Work task → From the entries that follow, gather each line holding the word "which".

[[ Data in this exercise, beginning ]]

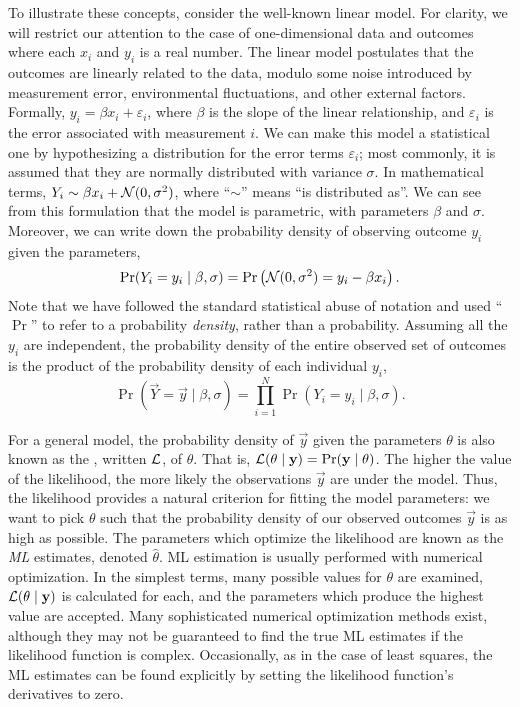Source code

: To illustrate these concepts, consider the well-known linear model. For
clarity, we will restrict our attention to the case of one-dimensional data and
outcomes where each $x_i$ and $y_i$ is a real number. The linear model
postulates that the outcomes are linearly related to the data, modulo some
noise introduced by measurement error, environmental fluctuations, and other
external factors. Formally, $y_i = \beta x_i + \varepsilon_i$, where $\beta$ is
the slope of the linear relationship, and $\varepsilon_i$ is the error
associated with measurement $i$. We can make this model a statistical one by
hypothesizing a distribution for the error terms $\varepsilon_i$; most
commonly, it is assumed that they are normally distributed with variance
$\sigma$. In mathematical terms, $Y_i \sim \beta x_i + \mathcal{N}(0, \sigma^2)$, where
``$\sim$'' means ``is distributed as''. We can see from this formulation that
the model is parametric, with parameters $\beta$ and $\sigma$. Moreover, we can
write down the probability density of observing outcome $y_i$ given the
parameters,
\[
  \Pr(Y_i = y_i \mid \beta, \sigma) = 
  \Pr\left(\mathcal{N}(0, \sigma^2) = y_i - \beta x_i\right).
\]
Note that we have followed the standard statistical abuse of notation and used
``$\Pr$'' to refer to a probability \emph{density}, rather than a probability.
Assuming all the $y_i$ are independent, the probability density of the entire
observed set of outcomes is the product of the probability density of each
individual $y_i$,
\[
  \Pr(\vec{Y} = \vec{y} \mid \beta, \sigma) = 
  \prod_{i=1}^N \Pr(Y_i = y_i \mid \beta, \sigma).
\]

For a general model, the probability density of $\vec{y}$ given the parameters
$\theta$ is also known as the , written $\mathcal{L}$, of $\theta$.
That is, $\mathcal{L}(\theta \mid \mathbf{y}) = \Pr(\mathbf{y} \mid \theta)$. The higher the
value of the likelihood, the more likely the observations $\vec{y}$ are under
the model. Thus, the likelihood provides a natural criterion for fitting the
model parameters: we want to pick $\theta$ such that the probability density of
our observed outcomes $\vec{y}$ is as high as possible. The parameters which
optimize the likelihood are known as the \textit{\gls{ML}} estimates, denoted
$\hat{\theta}$. \Gls{ML} estimation is usually performed with numerical
optimization. In the simplest terms, many possible values for $\theta$ are
examined, $\mathcal{L}(\theta \mid \mathbf{y})$ is calculated for each, and the parameters
which produce the highest value are accepted. Many sophisticated numerical
optimization methods exist, although they may not be guaranteed to find the
true \gls{ML} estimates if the likelihood function is complex. Occasionally, as
in the case of least squares, the \gls{ML} estimates can be found explicitly by
setting the likelihood function's derivatives to zero.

[[ Data in this exercise, end ]]

Answer for this exercise →
our observed outcomes $\vec{y}$ is as high as possible. The parameters which
which produce the highest value are accepted. Many sophisticated numerical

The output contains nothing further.